Acute Effects of Progesterone on LH Pulses During the Follicular Phase (CRM006)

Status:
Terminated
Trial end date:
2015-07-31
Target enrollment:
0
Participant gender:
Female
Summary
The rapidity with which progesterone slows LH (and by inference GnRH) pulse frequency in women is unclear. The investigators hypothesize that progesterone slows LH pulse frequency within 10 hours. The investigators propose to assess this further with a randomized, cross-over, placebo-controlled study. Regularly cycling women without hyperandrogenism will be admitted to the Clinical Research Unit on cycle day 5-9 (mid-follicular phase) for a 10 hour frequent sampling study to observe LH, FSH, estradiol, progesterone, and testosterone. Either oral micronized progesterone suspension or placebo will be administered at 0900 h.

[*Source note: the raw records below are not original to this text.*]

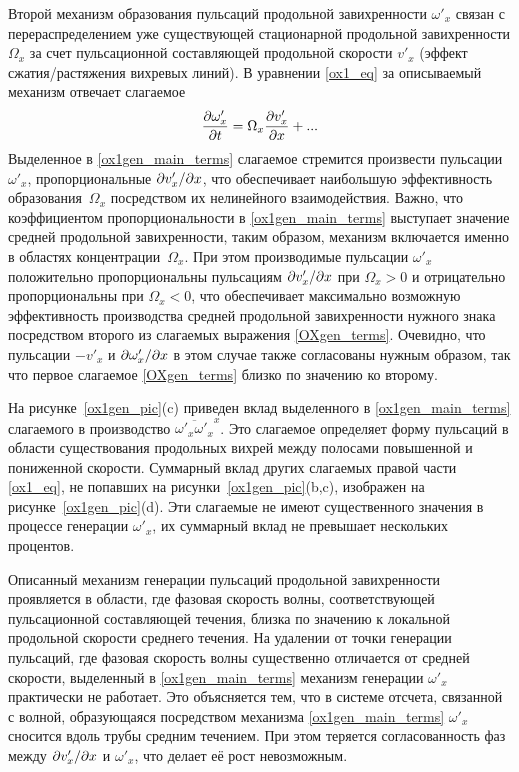 Второй механизм образования пульсаций продольной завихренности $\omega'_x$ связан с перераспределением уже существующей стационарной продольной завихренности $\Omega_x$ за счет пульсационной составляющей продольной скорости $v'_x$ (эффект сжатия/растяжения вихревых линий). В уравнении \eqref{ox1_eq} за описываемый механизм отвечает слагаемое
\begin{equation}\label{ox1gen_main_terms}
\frac{\partial \omega'_x}{\partial t} = \Omega_x \frac {\partial v'_x}{\partial x} + ...
\end{equation}
Выделенное в \eqref{ox1gen_main_terms} слагаемое стремится произвести пульсации $\omega'_x$, пропорциональные $\partial v'_x / \partial x$, что обеспечивает наибольшую эффективность образования~$\Omega_x$ посредством их нелинейного взаимодействия. Важно, что коэффициентом пропорциональности в \eqref{ox1gen_main_terms} выступает значение средней продольной завихренности, таким образом, механизм включается именно в областях концентрации~$\Omega_x$. При этом производимые пульсации $\omega'_x$ положительно пропорциональны пульсациям  $\partial v'_x / \partial x$ при $\Omega_x>0$ и отрицательно пропорциональны при $\Omega_x<0$, что обеспечивает максимально возможную эффективность производства средней продольной завихренности нужного знака посредством второго из слагаемых выражения \eqref{OXgen_terms}. Очевидно, что пульсации $-v'_x$ и $\partial \omega'_x / \partial x$ в этом случае также согласованы нужным образом, так что первое слагаемое \eqref{OXgen_terms} близко по значению ко второму.

На рисунке~\ref{ox1gen_pic}(c) приведен вклад выделенного в \eqref{ox1gen_main_terms} слагаемого в производство $\overline{\omega'_x \omega'_x}^x$. Это слагаемое определяет форму пульсаций в области существования продольных вихрей между полосами повышенной и пониженной скорости. Суммарный вклад других слагаемых правой части \eqref{ox1_eq}, не попавших на рисунки~\ref{ox1gen_pic}(b,c), изображен на рисунке~\ref{ox1gen_pic}(d). Эти слагаемые не имеют существенного значения в процессе генерации $\omega'_x$, их суммарный вклад не превышает нескольких процентов. 

Описанный механизм генерации пульсаций продольной завихренности проявляется в области, где фазовая скорость волны, соответствующей пульсационной составляющей течения, близка по значению к локальной продольной скорости среднего течения. На удалении от точки генерации пульсаций, где фазовая скорость волны существенно отличается от средней скорости, выделенный в \eqref{ox1gen_main_terms} механизм генерации $\omega'_x$ практически не работает. Это объясняется тем, что в системе отсчета, связанной с волной, образующаяся посредством механизма \eqref{ox1gen_main_terms} $\omega'_x$ сносится вдоль трубы средним течением. При этом теряется согласованность фаз между $\partial v'_x / \partial x$ и $\omega'_x$, что делает её рост невозможным.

During a subsequent menstrual cycle, subjects will undergo another study identical to the first except that oral progesterone will be exchanged for placebo or vice versa in accordance with a crossover design.
Phase:
Phase 1
Accepts Healthy Volunteers?
Accepts Healthy Volunteers
Details
Lead Sponsor:
University of Virginia
Collaborator:
Eunice Kennedy Shriver National Institute of Child Health and Human Development (NICHD)
Treatments:
Progesterone
Criteria
Inclusion Criteria:

- Subjects will be healthy women with regular menstrual cycles and no evidence of
hyperandrogenism.

- Subjects will be 18-30 years old; the investigators use a cutoff age of 30 years
because age-related alterations in the hypothalamic-pituitary-ovarian axis is uncommon
before age 30 years.

- Subjects will be willing to strictly avoid pregnancy (using non-hormonal methods)
during the time of study and must be willing and able to provide informed consent.

Exclusion Criteria:

- Pregnancy

- Lactation

- History of allergy to progesterone

- BMI < 18 kg/m2 or > 30 kg/m2 (underweight and obesity can affect
hypothalamic-pituitary-ovarian function)

- Excessive exercise, defined as routine and current engagement in either (a) moderate
exercise (e.g., brisk walking) exceeding 14 hours per week or (a) vigorous exercise
exceeding 7 hours a week.

- Clinical hyperandrogenism (primarily hirsutism)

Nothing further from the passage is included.